Bei Borussia Dortmund sind die Ausstiegsklauseln von Nico Schlotterbeck und Serhou Guirassy am Mittwoch ausgelaufen. Schlotterbeck hätte den BVB trotz seiner Vertragsverlängerung noch in diesem Sommer für 50 bis 60 Millionen Euro verlassen können. Nach seiner Verletzung bei der Weltmeisterschaft war ein Wechsel allerdings ohnehin kein Thema.
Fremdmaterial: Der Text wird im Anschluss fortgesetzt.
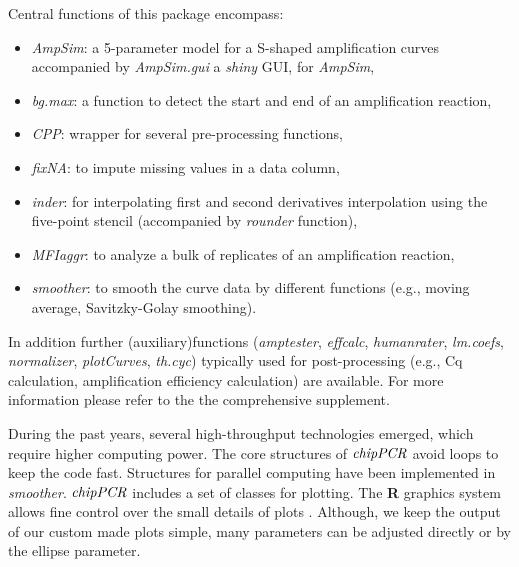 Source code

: \documentclass[twocolumn]{bmcart}%
\begin{document}
Central functions of this package encompass: 

\begin{itemize}
\item \textsl{AmpSim}: a 5-parameter model for a 
S-shaped amplification curves accompanied by \textsl{AmpSim.gui} a \emph{shiny} 
GUI, for \textsl{AmpSim},
\item \textsl{bg.max}: a function to detect the start and end of an 
amplification reaction,
\item \textsl{CPP}: wrapper for several pre-processing functions,
\item \textsl{fixNA}: to impute missing values in a data column,
\item \textsl{inder}: for interpolating first and second derivatives 
interpolation using the five-point stencil (accompanied by 
\textsl{rounder} function),
\item \textsl{MFIaggr}: to analyze a bulk of 
replicates of an amplification 
reaction, 
\item \textsl{smoother}: to smooth the curve data by different functions 
(e.g., moving average, Savitzky-Golay smoothing).
\end{itemize}

In addition further (auxiliary)functions (\textsl{amptester}, 
\textsl{effcalc}, \textsl{humanrater}, \textsl{lm.coefs}, \textsl{normalizer}, 
\textsl{plotCurves}, \textsl{th.cyc}) typically used for post-processing (e.g., 
Cq calculation, amplification efficiency calculation) are available. For more 
information please refer to the the comprehensive supplement.

During the past years, several high-throughput technologies emerged, which 
require higher computing power. The core structures of $\emph{chipPCR}$ avoid 
loops to keep the code fast. Structures for parallel computing have been 
implemented in \textsl{smoother}. $\emph{chipPCR}$ includes a set of classes 
for plotting. The \textbf{R} graphics system allows fine control over the small 
details of plots \cite{Murrell_2012}. Although, we keep the output 
of our custom made plots simple, many parameters can be adjusted directly or by 
the ellipse parameter.
\end{document}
Auch Guirassys Klausel über rund 40 Millionen Euro kann nicht mehr gezogen werden. Die dafür infrage kommenden Top-Klubs machten davon keinen Gebrauch. Fenerbahce zeigte zwar großes Interesse, ein Wechsel in die Türkei kommt für den Angreifer jedoch nicht infrage. Dem BVB lag weder aus Istanbul noch von einem anderen Verein ein Angebot vor.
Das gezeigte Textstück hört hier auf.